Task details: Look through the entries below and report how many lines hold the string "this". Only the number is wanted.

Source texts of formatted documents
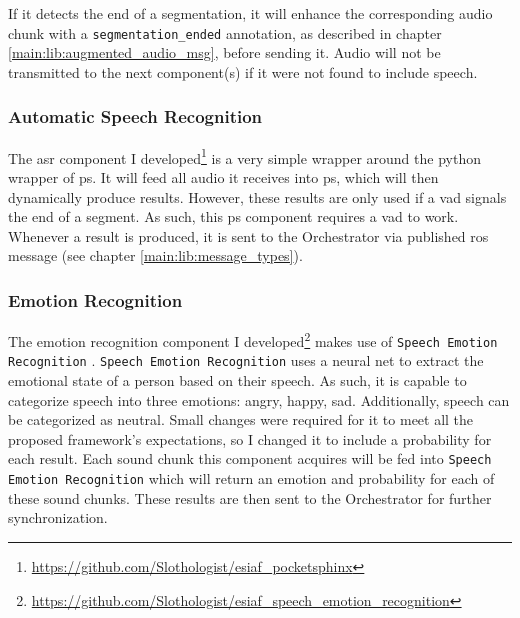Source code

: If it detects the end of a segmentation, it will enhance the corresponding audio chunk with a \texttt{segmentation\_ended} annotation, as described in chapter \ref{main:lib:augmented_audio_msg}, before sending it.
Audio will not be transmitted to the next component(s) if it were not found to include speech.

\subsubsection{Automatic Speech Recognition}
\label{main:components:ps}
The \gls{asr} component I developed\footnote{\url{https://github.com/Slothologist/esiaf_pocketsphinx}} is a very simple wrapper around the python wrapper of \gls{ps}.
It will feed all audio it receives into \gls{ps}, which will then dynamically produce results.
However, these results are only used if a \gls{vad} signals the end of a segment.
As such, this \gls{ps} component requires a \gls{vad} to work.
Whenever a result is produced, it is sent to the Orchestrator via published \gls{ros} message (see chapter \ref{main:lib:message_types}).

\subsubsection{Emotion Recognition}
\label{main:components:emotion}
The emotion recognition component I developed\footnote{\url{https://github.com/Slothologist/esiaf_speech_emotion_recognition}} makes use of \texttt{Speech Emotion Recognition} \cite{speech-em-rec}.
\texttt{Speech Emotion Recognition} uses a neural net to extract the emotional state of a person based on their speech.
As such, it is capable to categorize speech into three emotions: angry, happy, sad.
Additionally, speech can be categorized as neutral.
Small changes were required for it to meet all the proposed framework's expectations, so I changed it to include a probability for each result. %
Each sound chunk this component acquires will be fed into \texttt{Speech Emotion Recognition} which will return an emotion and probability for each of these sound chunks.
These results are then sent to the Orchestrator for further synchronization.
==
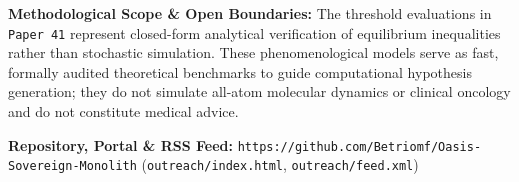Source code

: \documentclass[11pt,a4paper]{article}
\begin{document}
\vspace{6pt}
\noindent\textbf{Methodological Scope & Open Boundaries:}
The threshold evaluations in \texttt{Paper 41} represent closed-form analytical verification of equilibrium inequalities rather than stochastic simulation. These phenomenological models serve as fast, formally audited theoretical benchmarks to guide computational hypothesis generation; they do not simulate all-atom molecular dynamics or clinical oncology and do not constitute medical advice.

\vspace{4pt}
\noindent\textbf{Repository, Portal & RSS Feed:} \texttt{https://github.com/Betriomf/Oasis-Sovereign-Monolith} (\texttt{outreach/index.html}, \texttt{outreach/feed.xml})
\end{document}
* * *
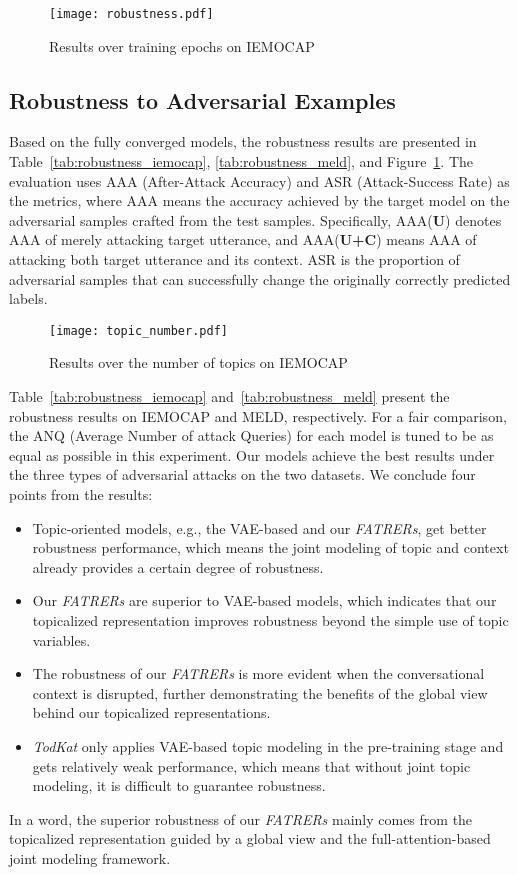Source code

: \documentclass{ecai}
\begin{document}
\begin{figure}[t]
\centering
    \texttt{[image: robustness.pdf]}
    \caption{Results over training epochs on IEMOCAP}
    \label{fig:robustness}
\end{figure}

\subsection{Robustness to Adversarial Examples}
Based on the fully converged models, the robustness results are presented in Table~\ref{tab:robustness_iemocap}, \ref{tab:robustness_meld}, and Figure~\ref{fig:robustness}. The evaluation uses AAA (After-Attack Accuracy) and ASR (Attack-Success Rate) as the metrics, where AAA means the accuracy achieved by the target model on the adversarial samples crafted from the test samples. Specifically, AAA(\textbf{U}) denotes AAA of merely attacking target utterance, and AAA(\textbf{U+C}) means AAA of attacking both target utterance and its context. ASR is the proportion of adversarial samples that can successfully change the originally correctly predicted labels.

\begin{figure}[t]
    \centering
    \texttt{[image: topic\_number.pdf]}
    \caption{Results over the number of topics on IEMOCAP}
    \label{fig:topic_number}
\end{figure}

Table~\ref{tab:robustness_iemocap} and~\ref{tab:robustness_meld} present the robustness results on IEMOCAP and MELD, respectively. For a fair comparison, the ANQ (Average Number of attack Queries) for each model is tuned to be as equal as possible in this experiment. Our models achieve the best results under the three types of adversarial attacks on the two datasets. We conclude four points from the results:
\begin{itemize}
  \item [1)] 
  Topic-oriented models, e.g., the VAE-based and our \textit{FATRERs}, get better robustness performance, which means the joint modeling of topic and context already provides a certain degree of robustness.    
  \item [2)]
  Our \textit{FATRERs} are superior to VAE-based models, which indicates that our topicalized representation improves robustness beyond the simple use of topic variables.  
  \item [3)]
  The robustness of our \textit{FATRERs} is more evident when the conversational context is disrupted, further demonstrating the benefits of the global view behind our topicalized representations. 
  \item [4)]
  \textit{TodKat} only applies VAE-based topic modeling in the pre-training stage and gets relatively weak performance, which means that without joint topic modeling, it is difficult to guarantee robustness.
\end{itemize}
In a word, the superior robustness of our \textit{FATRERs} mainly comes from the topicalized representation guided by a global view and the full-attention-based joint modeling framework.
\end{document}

Response: 3